I'm not talking about the leveraged funds which helped to bring down Bear Stearns (BSC), I'm talking about the products available to retail investors. If you're an individual, the options available to you in the equity space are very broad indeed, from index funds and 130/30 funds through to high-growth, high-risk technology funds. Then, if your risk profile from equities is too aggressive, the done thing is to buy a few bond funds as well, to add a bit of safety to your portfolio.
But equities are no longer the only place to seek high returns. Hedge funds and university endowments have been making lots of money elsewhere for decades, and in the wake of the credit crunch there's a strong case to be made that the best returns over the next few years will be made in the fixed-income space, which looks as though it has overshot to the downside in many areas, rather than in the equity space, which mostly hasn't.
What's more, emerging-market local debt is a good way to play the foreign exchange market as well, if you're sophisticated enough to be able to work out what happens when you layer credit risk and the legal risk of not having debt issued under New York or London law on top of foreign-exchange risk.
And most importantly, as the cash bond market pales in liquidity next to the CDS market, it's increasingly important that managers understand and use effectively the full spectrum of derivatives instruments available to them.

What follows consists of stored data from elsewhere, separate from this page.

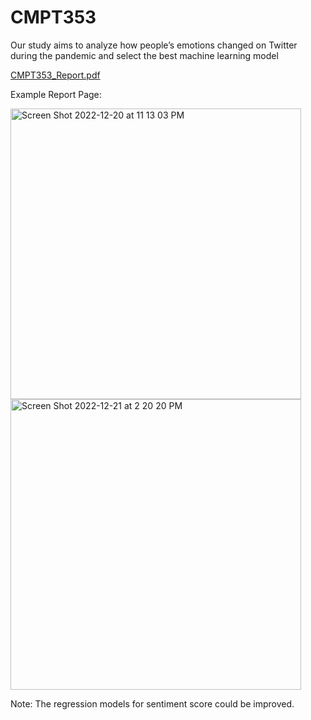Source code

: # CMPT353

Our study aims to analyze how people’s emotions changed on Twitter during the pandemic and select the best machine learning model

[CMPT353_Report.pdf](https://github.com/lacey1998/CMPT353/files/10275342/CMPT353_Report.pdf)

Example Report Page:

<img width="465" alt="Screen Shot 2022-12-20 at 11 13 03 PM" src="https://user-images.githubusercontent.com/37996767/208843327-3f448403-e099-41ca-a86e-e77e2a3e0203.png">

<img width="465" alt="Screen Shot 2022-12-21 at 2 20 20 PM" src="https://user-images.githubusercontent.com/37996767/209013484-fedc4155-ad9e-4710-9c32-bd7937f6c935.png">

Note: The regression models for sentiment score could be improved.
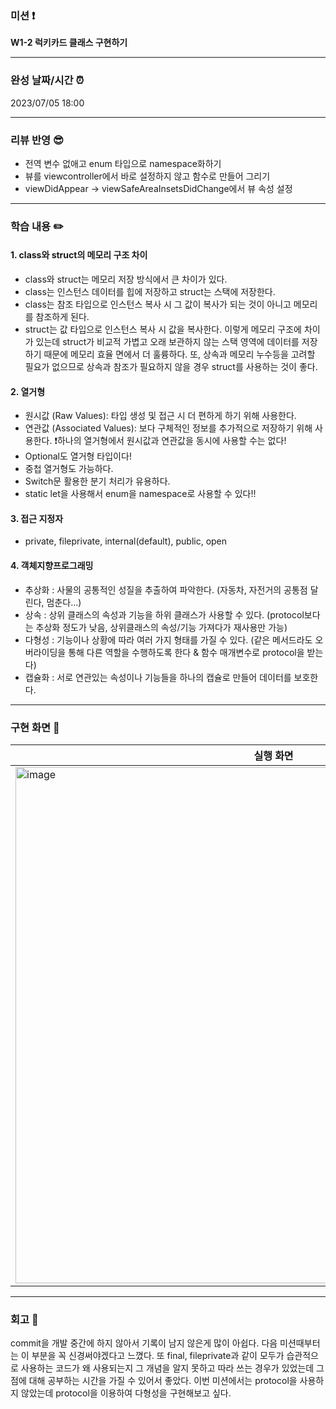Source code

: ### 미션 ❗️
**W1-2 럭키카드 클래스 구현하기**
* * *    

### 완성 날짜/시간 ⏰
2023/07/05 18:00   
* * *    
### 리뷰 반영 😎
- 전역 변수 없애고 enum 타입으로 namespace화하기
- 뷰를 viewcontroller에서 바로 설정하지 않고 함수로 만들어 그리기
- viewDidAppear -> viewSafeAreaInsetsDidChange에서 뷰 속성 설정   
* * * 
### 학습 내용 ✏️   
#### 1. class와 struct의 메모리 구조 차이
- class와 struct는 메모리 저장 방식에서 큰 차이가 있다.
- class는 인스턴스 데이터를 힙에 저장하고 struct는 스택에 저장한다.
- class는 참조 타입으로 인스턴스 복사 시 그 값이 복사가 되는 것이 아니고 메모리를 참조하게 된다.
- struct는 값 타입으로 인스턴스 복사 시 값을 복사한다.
이렇게 메모리 구조에 차이가 있는데 struct가 비교적 가볍고 오래 보관하지 않는 스택 영역에 데이터를 저장하기 때문에 메모리 효율 면에서 더 훌륭하다. 또, 상속과 메모리 누수등을 고려할 필요가 없으므로 상속과 참조가 필요하지 않을 경우 struct를 사용하는 것이 좋다.

#### 2. 열거형
- 원시값 (Raw Values): 타입 생성 및 접근 시 더 편하게 하기 위해 사용한다.
- 연관값 (Associated Values): 보다 구체적인 정보를 추가적으로 저장하기 위해 사용한다.
❗️하나의 열거형에서 원시값과 연관값을 동시에 사용할 수는 없다!
- Optional도 열거형 타입이다!
- 중첩 열거형도 가능하다.
- Switch문 활용한 분기 처리가 유용하다.
- static let을 사용해서 enum을 namespace로 사용할 수 있다!!

#### 3. 접근 지정자
- private, fileprivate, internal(default), public, open

#### 4. 객체지향프로그래밍
- 추상화 : 사물의 공통적인 성질을 추출하여 파악한다. (자동차, 자전거의 공통점 달린다, 멈춘다...)
- 상속 : 상위 클래스의 속성과 기능을 하위 클래스가 사용할 수 있다. (protocol보다는 추상화 정도가 낮음, 상위클래스의 속성/기능 가져다가 재사용만 가능)
- 다형성 : 기능이나 상황에 따라 여러 가지 형태를 가질 수 있다. (같은 메서드라도 오버라이딩을 통해 다른 역할을 수행하도록 한다 & 함수 매개변수로 protocol을 받는다)
- 캡슐화 : 서로 연관있는 속성이나 기능들을 하나의 캡슐로 만들어 데이터를 보호한다.
* * *   

### 구현 화면 📱  
|실행 화면|
|---|
|<img width="826" alt="image" src="https://github.com/sumin305/ios-luckycardgame/assets/110437548/b280ce0d-c22f-45d1-b210-b5afcda79520">|

* * *   


### 회고 💭
commit을 개발 중간에 하지 않아서 기록이 남지 않은게 많이 아쉽다. 다음 미션때부터는 이 부분을 꼭 신경써야겠다고 느꼈다. 또 final, fileprivate과 같이 모두가 습관적으로 사용하는 코드가 왜 사용되는지 그 개념을 알지 못하고 따라 쓰는 경우가 있었는데 그 점에 대해 공부하는 시간을 가질 수 있어서 좋았다. 이번 미션에서는 protocol을 사용하지 않았는데 protocol을 이용하여 다형성을 구현해보고 싶다.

And there's the rub: A moderately risky, widely diversified bond fund is not the kind of thing that can be started up by a couple of guys with a Bloomberg. Fund managers like John Paulson do well because they do a deep dive into something like housing credit, see a mispricing, and make a big directional bet. That's fine for a hedge fund, but it's not something to offer to retail.
If you were to start up a bond fund with a hefty risk appetite, you'd need much more than some diligent credit analysts. You'd need a good grasp of global macroeconomics, an expertise in medium-term foreign-exchange movements, a strong legal team, a large set of derivatives experts, and, crucially, a rock-solid counterparty risk rating. If you had all that, however, you could venture into areas few mutual funds have ever dared enter, and launch a fund which, in the best case, could get equity-like returns even if and as the stock markets were going nowhere.
But who has all that? Well, the first and most obvious name is Pimco. And guess what:
Pimco, a unit of Allianz (AZ), plans to launch a fund, Pimco Fixed Income Unconstrained Fund, which can invest in derivative vehicles such as options, futures contracts or swap agreements, or in mortgage-backed or asset-backed securities.
More broadly, the fund can invest in fixed-income investments with durations ranging from three to eight years and in an unlimited number of securities denominated in foreign currencies, according to a filing Pimco has made with the Securities and Exchange Commission.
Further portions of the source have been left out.